Looks to me Eddie didn't improve his offer ... he just added $600 million plus more in assets to what he was bidding for in the last offer.

1.   Assumption of Liabilities. In addition to the liabilities described in the Going Concern Proposal, Buyer proposes to assume up to $663 million in additional liabilities identified in consultation with the Debtors. This amount consists of the following, to be paid by Buyer in accordance with the Revised Asset Purchase Agreement:
    a.   Up to $166 million of payment obligations with respect to goods ordered by Debtors prior to the closing of the proposed transactions (but as to which goods Debtors have not yet taken delivery and title prior to closing);
    b.   Up to $139 million of 503(b)(9) administrative priority claims;
    c.   Up to $43 million of additional severance costs to be incurred by the Debtors;
    d.   All cure costs related to contracts to be assumed by Buyer (estimated to be up to $180 million); and
    e.   Up to $135 million of property taxes with respect to the properties to be acquired by Buyer.

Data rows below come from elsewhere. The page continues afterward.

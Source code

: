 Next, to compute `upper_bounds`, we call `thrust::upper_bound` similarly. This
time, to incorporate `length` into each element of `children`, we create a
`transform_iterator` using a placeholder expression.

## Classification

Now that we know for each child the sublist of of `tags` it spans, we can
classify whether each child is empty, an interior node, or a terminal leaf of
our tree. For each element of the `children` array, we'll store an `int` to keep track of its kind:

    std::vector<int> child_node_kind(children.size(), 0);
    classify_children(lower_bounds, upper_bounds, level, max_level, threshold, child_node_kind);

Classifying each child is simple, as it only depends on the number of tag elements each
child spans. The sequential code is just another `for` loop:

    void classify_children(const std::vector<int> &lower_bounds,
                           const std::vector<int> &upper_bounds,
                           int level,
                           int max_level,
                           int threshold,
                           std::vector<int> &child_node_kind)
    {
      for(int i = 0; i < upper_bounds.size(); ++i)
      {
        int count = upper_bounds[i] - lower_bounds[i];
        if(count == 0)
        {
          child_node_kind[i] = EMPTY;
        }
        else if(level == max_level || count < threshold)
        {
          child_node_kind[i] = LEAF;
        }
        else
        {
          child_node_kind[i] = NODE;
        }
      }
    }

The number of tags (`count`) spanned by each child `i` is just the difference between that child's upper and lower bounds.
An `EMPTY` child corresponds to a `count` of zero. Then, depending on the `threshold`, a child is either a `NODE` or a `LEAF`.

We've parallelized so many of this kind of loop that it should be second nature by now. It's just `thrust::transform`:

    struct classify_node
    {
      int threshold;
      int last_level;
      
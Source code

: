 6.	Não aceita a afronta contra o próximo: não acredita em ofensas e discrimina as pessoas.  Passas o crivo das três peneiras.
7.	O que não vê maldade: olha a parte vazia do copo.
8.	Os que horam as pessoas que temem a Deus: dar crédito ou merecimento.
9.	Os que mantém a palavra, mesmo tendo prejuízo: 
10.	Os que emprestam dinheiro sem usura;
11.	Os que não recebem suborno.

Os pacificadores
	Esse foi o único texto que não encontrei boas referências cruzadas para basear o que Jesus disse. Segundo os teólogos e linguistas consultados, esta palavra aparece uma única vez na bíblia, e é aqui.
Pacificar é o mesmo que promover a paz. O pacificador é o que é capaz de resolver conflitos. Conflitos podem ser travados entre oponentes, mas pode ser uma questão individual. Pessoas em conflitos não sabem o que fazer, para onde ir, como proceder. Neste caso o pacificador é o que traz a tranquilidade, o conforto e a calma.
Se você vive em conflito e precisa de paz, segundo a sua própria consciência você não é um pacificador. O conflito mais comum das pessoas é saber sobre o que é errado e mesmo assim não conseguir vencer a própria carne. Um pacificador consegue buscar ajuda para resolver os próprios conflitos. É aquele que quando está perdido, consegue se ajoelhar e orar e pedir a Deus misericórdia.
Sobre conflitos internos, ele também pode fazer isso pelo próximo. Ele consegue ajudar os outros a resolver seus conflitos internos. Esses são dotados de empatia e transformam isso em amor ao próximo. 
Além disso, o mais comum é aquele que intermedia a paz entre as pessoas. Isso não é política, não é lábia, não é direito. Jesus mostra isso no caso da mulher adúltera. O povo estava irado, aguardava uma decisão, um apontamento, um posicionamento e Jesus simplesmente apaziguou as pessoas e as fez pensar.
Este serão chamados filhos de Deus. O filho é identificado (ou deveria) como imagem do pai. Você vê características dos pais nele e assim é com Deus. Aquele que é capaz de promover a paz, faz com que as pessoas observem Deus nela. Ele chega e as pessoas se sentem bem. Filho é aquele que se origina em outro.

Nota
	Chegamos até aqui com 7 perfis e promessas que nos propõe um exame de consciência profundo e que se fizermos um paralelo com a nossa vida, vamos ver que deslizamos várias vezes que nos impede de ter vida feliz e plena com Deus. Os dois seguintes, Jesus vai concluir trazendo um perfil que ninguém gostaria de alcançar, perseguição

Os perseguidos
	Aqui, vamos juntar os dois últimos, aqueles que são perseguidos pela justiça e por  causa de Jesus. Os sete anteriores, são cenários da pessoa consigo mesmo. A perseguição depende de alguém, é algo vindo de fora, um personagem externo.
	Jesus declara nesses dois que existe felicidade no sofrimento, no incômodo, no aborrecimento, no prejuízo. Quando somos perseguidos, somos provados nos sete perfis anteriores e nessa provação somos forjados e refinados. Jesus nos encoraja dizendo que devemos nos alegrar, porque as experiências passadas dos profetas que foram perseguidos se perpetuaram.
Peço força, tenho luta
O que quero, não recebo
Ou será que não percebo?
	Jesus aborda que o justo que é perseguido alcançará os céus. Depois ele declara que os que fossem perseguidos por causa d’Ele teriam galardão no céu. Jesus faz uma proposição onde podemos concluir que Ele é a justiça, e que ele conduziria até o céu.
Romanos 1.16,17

In the event that the sum of the amounts outstanding under Debtors’ first lien ABL DIP facility and Debtors’ junior DIP facility (net of any cash available to pay down such amounts) is less than $1.2 billion at the time of closing the proposed transactions, Buyer’s obligation to assume the foregoing liabilities shall be reduced dollar-for-dollar to the extent of such shortfall, with such reduction allocated in accordance with the Revised Asset Purchase Agreement. In a schedule shared with Buyer’s representatives on January 6, 2019, the Debtors estimated cash available to pay down such outstanding amounts was $89 million.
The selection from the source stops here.